_Action item:_
Using the entries that follow, collect the lines where the word "false" appears.

:::::

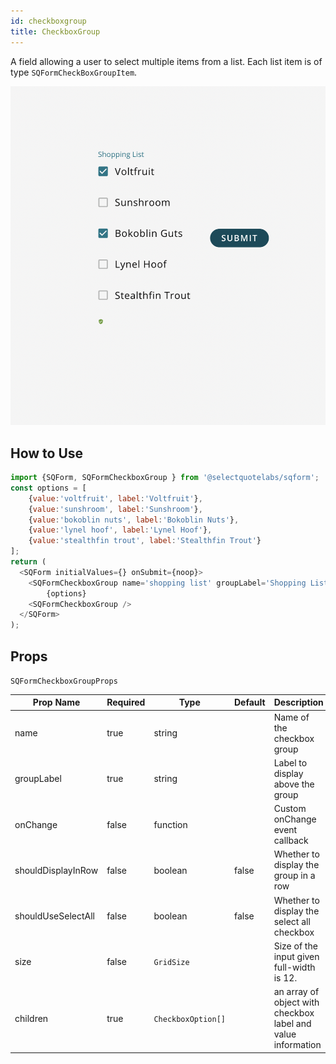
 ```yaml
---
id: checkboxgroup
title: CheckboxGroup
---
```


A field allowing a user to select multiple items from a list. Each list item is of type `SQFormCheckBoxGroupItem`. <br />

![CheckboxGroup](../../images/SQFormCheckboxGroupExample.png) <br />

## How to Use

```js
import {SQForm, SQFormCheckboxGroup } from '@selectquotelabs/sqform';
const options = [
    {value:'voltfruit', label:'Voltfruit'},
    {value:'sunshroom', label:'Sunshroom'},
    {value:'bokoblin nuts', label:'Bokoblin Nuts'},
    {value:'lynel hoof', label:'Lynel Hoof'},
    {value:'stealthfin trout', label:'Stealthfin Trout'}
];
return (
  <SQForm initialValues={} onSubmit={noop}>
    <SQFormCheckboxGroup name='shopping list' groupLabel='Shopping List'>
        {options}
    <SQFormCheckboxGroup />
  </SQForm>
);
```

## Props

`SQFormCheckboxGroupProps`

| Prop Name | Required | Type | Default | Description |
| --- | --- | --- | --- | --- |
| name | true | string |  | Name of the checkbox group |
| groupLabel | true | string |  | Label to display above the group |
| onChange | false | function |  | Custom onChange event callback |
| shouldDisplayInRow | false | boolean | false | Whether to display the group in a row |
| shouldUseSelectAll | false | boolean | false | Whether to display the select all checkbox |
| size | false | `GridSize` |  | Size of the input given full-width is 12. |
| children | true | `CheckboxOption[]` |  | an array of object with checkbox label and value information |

:::::

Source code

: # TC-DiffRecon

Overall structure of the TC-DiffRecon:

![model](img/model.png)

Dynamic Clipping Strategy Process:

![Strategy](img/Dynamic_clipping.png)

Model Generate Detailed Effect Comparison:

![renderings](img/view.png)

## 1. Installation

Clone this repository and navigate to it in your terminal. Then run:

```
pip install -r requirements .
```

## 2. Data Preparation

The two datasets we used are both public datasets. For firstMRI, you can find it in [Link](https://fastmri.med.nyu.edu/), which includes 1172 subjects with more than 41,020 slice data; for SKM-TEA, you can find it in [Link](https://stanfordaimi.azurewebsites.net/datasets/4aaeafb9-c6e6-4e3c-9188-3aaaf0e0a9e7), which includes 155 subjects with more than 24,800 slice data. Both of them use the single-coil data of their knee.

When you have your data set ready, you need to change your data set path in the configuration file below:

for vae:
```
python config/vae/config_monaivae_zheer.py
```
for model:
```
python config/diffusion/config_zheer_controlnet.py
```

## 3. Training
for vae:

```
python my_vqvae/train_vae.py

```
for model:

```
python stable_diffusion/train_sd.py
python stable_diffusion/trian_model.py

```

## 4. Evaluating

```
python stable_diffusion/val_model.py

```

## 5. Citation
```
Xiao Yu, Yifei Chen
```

:::::

_Response below:_
| onChange | false | function |  | Custom onChange event callback |
| shouldDisplayInRow | false | boolean | false | Whether to display the group in a row |
| shouldUseSelectAll | false | boolean | false | Whether to display the select all checkbox |
| size | false | `GridSize` |  | Size of the input given full-width is 12. |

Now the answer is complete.